======== Entries shown

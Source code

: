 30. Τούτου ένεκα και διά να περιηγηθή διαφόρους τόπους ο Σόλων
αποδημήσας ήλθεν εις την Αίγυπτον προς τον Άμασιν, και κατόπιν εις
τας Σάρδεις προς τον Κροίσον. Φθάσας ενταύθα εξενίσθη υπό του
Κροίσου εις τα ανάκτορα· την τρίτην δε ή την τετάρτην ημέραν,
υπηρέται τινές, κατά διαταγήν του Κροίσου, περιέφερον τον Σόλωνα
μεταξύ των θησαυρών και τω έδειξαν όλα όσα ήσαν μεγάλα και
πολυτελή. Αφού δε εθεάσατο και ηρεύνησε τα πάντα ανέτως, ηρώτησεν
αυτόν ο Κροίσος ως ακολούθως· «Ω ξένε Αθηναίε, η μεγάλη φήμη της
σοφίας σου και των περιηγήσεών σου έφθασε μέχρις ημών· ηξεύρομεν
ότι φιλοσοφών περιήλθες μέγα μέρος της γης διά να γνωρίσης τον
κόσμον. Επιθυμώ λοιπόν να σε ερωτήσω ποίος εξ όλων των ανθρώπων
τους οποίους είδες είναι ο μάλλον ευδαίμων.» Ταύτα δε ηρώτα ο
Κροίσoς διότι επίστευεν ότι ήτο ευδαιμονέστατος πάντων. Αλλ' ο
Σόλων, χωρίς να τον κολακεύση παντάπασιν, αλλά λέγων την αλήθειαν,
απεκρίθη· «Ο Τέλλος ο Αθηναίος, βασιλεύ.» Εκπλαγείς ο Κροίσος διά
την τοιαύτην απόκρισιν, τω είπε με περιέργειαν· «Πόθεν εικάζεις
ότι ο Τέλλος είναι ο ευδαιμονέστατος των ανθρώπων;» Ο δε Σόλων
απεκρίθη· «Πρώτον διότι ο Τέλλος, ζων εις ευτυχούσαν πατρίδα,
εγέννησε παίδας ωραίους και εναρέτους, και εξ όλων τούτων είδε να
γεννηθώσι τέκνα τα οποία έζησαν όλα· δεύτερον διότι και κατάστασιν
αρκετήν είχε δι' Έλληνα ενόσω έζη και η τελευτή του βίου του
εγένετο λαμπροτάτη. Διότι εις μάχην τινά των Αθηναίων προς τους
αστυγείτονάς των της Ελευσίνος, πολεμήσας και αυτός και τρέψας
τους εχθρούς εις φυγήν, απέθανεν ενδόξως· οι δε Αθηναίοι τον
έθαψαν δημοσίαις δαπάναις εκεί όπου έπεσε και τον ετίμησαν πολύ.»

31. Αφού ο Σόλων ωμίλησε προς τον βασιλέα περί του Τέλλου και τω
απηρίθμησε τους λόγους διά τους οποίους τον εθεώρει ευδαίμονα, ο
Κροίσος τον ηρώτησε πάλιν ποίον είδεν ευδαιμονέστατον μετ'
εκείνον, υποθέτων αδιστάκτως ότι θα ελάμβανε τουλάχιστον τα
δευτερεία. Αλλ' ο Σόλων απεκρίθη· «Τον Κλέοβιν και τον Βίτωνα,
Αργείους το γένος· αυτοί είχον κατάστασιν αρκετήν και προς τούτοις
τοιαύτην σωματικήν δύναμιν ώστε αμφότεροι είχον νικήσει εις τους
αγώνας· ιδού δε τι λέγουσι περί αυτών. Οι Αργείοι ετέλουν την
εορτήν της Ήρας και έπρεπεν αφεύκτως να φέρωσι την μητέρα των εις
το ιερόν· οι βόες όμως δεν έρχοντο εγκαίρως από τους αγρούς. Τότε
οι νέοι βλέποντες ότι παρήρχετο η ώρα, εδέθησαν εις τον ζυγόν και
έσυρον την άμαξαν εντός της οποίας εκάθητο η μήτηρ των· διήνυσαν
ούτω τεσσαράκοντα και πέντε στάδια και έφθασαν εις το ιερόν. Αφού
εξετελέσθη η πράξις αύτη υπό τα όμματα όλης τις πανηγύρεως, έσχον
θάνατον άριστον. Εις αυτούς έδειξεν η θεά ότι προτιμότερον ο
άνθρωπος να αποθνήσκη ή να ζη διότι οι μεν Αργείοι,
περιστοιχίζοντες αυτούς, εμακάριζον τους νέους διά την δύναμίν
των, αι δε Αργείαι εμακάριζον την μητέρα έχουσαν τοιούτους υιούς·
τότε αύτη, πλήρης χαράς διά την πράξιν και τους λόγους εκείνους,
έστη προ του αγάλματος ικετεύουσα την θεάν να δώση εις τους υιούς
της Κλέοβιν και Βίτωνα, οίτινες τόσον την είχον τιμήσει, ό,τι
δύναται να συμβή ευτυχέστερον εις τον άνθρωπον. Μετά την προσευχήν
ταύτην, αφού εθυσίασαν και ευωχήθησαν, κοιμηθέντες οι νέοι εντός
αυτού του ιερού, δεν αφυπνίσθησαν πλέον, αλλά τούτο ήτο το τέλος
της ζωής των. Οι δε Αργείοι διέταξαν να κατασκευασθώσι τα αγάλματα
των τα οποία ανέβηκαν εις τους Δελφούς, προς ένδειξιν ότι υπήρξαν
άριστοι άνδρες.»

================

▸ **What you need to do**:
What you return must be the lines above that run from the line with "Κροίσoς διότι επίστευεν" to the line with "την τοιαύτην απόκρισιν, τω", inclusive, each copied exactly.

▸ **Answer to this problem**:
Κροίσoς διότι επίστευεν ότι ήτο ευδαιμονέστατος πάντων. Αλλ' ο
Σόλων, χωρίς να τον κολακεύση παντάπασιν, αλλά λέγων την αλήθειαν,
απεκρίθη· «Ο Τέλλος ο Αθηναίος, βασιλεύ.» Εκπλαγείς ο Κροίσος διά
την τοιαύτην απόκρισιν, τω είπε με περιέργειαν· «Πόθεν εικάζεις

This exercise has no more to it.